— Ils auront une armée et forceront les vôtres.
— J’armerai des navires, je ferai des conquêtes, j’acquerrai des colonies, et créerai à mon peuple des consommateurs qui seront bien obligés de manger notre blé et boire notre vin[1].
— Les autres rois en feront autant. Ils vous disputeront vos conquêtes, vos colonies et vos consommateurs. Voilà la guerre partout et le monde en feu.
— J’augmenterai mes impôts, mes douaniers, ma marine et mon armée.
— Les autres vous imiteront.
— Je redoublerai d’efforts.
— Ils feront de même. En attendant, rien ne prouve que vous aurez réussi à beaucoup vendre.
— Il n’est que trop vrai. Bienheureux si les efforts commerciaux se neutralisent.
— Ainsi que les efforts militaires. Et dites-moi, ces douaniers, ces soldats, ces vaisseaux, ces contributions écrasantes, cette tension perpétuelle vers un résultat impossible, cet état permanent de guerre ouverte ou secrète avec le monde entier, ne sont-ils pas la conséquence logique, nécessaire de ce que le législateur s’est coiffé de cette idée (qui n’est, vous en êtes convenu, à l’usage d’aucun homme agissant pour lui-même) : « La richesse, c’est le numéraire ; accroître le numéraire, c’est accroître la richesse ? »

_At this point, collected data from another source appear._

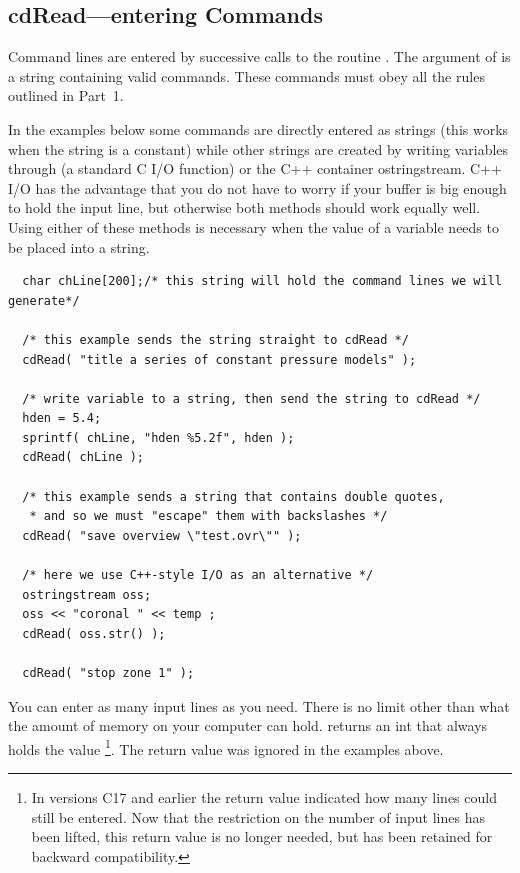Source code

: \subsection{cdRead---entering Commands}

Command lines are entered by successive calls to the routine .  The
argument of  is a string containing valid commands.
These commands must obey all the rules outlined in Part~1.

In the examples below some commands are directly entered as strings (this
works when the string is a constant) while other strings are created by
writing variables through  (a standard C I/O function) or
the C++ container ostringstream. C++ I/O has the advantage that you do not
have to worry if your buffer is big enough to hold the input line, but
otherwise both methods should work equally well. Using either of these methods
is necessary when the value of a variable needs to be placed into a string.
\begin{verbatim}
  char chLine[200];/* this string will hold the command lines we will generate*/

  /* this example sends the string straight to cdRead */
  cdRead( "title a series of constant pressure models" );

  /* write variable to a string, then send the string to cdRead */
  hden = 5.4;
  sprintf( chLine, "hden %5.2f", hden );
  cdRead( chLine );

  /* this example sends a string that contains double quotes,
   * and so we must "escape" them with backslashes */
  cdRead( "save overview \"test.ovr\"" );

  /* here we use C++-style I/O as an alternative */
  ostringstream oss;
  oss << "coronal " << temp ;
  cdRead( oss.str() );

  cdRead( "stop zone 1" );
\end{verbatim}

You can enter as many input lines as you need. There is no limit other than
what the amount of memory on your computer can hold. 
returns an int that always holds the value 
\footnote{In versions C17 and earlier the return value indicated how many
  lines could still be entered. Now that the restriction on the number of
  input lines has been lifted, this return value is no longer needed, but has
  been retained for backward compatibility.}. The return value was ignored in
the examples above.

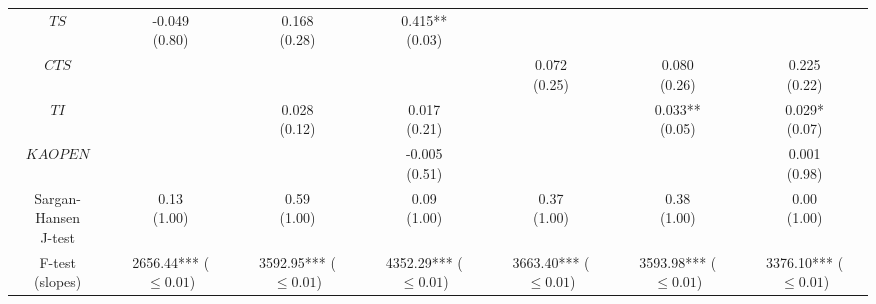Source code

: \begin{tabular}{ccccccc}
                                          $TS$ &             \makecell{-0.049\\(0.80)} &              \makecell{0.168\\(0.28)} &            \makecell{0.415**\\(0.03)} &                                       &                                       &                                       \\
                                         $CTS$ &                                       &                                       &                                       &              \makecell{0.072\\(0.25)} &              \makecell{0.080\\(0.26)} &              \makecell{0.225\\(0.22)} \\
                                          $TI$ &                                       &              \makecell{0.028\\(0.12)} &              \makecell{0.017\\(0.21)} &                                       &            \makecell{0.033**\\(0.05)} &             \makecell{0.029*\\(0.07)} \\
                                      $KAOPEN$ &                                       &                                       &             \makecell{-0.005\\(0.51)} &                                       &                                       &              \makecell{0.001\\(0.98)} \\
              \makecell{Sargan-Hansen\\J-test} &               \makecell{0.13\\(1.00)} &               \makecell{0.59\\(1.00)} &               \makecell{0.09\\(1.00)} &               \makecell{0.37\\(1.00)} &               \makecell{0.38\\(1.00)} &               \makecell{0.00\\(1.00)} \\
                   \makecell{F-test\\(slopes)} &  \makecell{2656.44***\\($\leq 0.01$)} &  \makecell{3592.95***\\($\leq 0.01$)} &  \makecell{4352.29***\\($\leq 0.01$)} &  \makecell{3663.40***\\($\leq 0.01$)} &  \makecell{3593.98***\\($\leq 0.01$)} &  \makecell{3376.10***\\($\leq 0.01$)} \\

\end{tabular}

— J’en conviens. Ou l’axiome est vrai, et alors le législateur doit agir dans le sens que j’ai dit, bien que ce soit la guerre universelle. Ou il est faux et, en ce cas, c’est pour se ruiner que les hommes se déchirent.
— Et souvenez-vous qu’avant d’être roi, ce même axiome vous avait conduit par la logique à ces maximes : « Ce que
- ↑ Voy., au tome II, l’introduction de Cobden et la Ligue. (Note de l’éditeur.)